Power Game: Here’s How An Indian Start-Up EV Story Is Breaking China’s Monopoly

Power Game: Here’s How An Indian Start-Up EV Story Is Breaking China’s Monopoly

Photo:X/Parimal



Bengaluru: A Bangaluru-based start-up is writing a new chapter in India’s electric vehicle manufacturing sector, breaking the monopoly of China’s over rare earth minerals and about magnets, which are used in making high-power motors used in such vehicles. According to reports, the start-up Vimag Labs, has been founded by Manish Seth. Thanks to his passion for breaking the convention and the courage to innovate, the start-up has developed total magnet-free and rare-earth-free motor that can be used in the electric vehicles.

But, how did he conceive the idea? There’s an interesting tale behind this invention that originated at a time when the world was also adapting changes, which looked alien to the eyes when seen through the conventional frames. Back to 2020—that’s when the invention took its birth.

Like others struggling to keep their businesses floating in the ‘locked-down’ markets, Manish Seth was also perturbed and putting up a fight against the adversities to keep the engine running that powered his business.

A shipment of magnets that was crucial


for building the prototype motors that his startup was working on was stranded in Shanghai port due to lockdown. This necessity was the mother of the invention. “I decided that we need to do something about it. And that’s how the idea of the total magnet-free, rare-earth-free motor started,” he told India Today in an exclusive interview.

Unlike vehicles which depend on fuel and engine for internal combustion that helps to generate the energy needed for its movement, EV vehicles use batteries and motor as alternatives. The motor is the factor that determines the vehicle’s efficiency, torque, acceleration, and range of its distance covering capacity.

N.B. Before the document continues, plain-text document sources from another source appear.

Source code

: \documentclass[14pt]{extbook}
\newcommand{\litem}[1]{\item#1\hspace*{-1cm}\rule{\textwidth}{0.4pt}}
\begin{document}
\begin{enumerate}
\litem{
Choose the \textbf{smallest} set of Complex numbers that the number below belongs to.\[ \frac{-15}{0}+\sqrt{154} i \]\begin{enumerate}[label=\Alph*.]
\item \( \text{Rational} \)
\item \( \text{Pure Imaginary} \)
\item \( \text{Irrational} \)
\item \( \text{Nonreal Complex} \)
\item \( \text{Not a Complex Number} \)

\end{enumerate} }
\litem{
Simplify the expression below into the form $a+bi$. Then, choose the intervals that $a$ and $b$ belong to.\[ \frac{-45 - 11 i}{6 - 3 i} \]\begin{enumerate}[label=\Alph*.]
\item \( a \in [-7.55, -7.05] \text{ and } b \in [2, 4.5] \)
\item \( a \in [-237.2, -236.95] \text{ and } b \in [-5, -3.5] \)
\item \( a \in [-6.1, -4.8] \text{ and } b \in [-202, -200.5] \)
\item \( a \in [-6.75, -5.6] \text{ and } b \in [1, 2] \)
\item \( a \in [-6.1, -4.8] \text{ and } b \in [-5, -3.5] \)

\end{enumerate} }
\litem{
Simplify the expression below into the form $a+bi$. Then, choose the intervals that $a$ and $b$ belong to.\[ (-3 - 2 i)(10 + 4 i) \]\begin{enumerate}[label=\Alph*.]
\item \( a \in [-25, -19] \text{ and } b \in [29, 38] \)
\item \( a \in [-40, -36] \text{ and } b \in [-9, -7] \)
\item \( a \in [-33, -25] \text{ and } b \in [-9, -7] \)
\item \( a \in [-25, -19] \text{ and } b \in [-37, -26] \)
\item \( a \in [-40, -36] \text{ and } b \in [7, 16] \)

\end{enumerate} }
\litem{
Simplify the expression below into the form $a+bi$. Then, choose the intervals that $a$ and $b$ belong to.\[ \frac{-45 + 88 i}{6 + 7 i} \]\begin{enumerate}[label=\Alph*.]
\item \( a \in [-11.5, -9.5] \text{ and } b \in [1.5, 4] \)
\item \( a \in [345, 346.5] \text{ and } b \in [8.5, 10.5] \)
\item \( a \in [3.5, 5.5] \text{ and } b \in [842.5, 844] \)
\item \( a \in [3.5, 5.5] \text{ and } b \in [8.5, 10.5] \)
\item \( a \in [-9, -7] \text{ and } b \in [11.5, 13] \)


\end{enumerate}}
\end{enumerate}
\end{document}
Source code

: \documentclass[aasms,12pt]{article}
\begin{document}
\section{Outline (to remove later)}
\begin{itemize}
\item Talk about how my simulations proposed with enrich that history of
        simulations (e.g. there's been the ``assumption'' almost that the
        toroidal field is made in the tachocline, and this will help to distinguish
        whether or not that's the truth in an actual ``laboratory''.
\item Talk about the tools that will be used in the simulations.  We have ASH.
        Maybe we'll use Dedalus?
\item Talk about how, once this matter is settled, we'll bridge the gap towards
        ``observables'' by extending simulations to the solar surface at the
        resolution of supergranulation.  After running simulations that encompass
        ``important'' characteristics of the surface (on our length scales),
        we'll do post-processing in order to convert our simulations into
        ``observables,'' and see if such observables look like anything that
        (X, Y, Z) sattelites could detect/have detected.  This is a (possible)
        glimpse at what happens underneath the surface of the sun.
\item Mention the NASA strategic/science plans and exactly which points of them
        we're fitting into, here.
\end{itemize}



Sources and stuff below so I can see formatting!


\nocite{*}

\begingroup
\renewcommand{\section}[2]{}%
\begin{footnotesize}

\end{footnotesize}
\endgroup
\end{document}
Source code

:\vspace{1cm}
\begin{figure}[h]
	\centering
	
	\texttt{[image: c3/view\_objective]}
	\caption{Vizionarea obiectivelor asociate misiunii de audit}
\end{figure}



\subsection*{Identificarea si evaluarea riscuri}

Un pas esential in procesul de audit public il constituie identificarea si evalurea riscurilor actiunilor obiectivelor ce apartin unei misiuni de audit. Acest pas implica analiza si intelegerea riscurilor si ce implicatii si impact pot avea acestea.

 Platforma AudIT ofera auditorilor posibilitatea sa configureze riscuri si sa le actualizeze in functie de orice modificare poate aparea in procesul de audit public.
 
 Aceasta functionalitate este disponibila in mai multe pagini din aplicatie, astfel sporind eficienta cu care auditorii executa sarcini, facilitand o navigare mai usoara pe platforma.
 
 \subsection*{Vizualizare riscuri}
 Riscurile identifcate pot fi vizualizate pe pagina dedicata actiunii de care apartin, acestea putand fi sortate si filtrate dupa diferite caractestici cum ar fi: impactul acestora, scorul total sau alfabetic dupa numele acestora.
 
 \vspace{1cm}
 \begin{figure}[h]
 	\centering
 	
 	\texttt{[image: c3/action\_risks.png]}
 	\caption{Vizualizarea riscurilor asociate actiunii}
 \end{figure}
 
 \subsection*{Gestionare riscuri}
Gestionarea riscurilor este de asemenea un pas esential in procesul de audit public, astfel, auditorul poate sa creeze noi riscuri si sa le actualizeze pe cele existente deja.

Conventionally, the high-performance EV motors are dependent on magnets, which are permanent in nature. A data cited in the report claims that China has a supply chain monopoly over about 90 percent of the world’s rare earth minerals and about 94 percent of the magnets, specifically Neodymium-Iron-Boron, or NdFeB magnets. These elements are very important for production of the electric motors that are fitted in high-power vehicles. But when China put restrictions on export of these elements, India like the rest of the world faced supply shocks.

Manish Seth had to hunt for an alternative that would be effective. According to experts, other alternatives that don’t contain magnet like AC induction motors and switched reluctance motors, are incompetent or inefficient.

“You cannot produce the required torque or power with the alternatives,” he told India Today. But the startup has come up with motors that use copper coil. Using software and the power of electronics, the start-up makes the copper coil function like a magnet inside the motor, as he claims.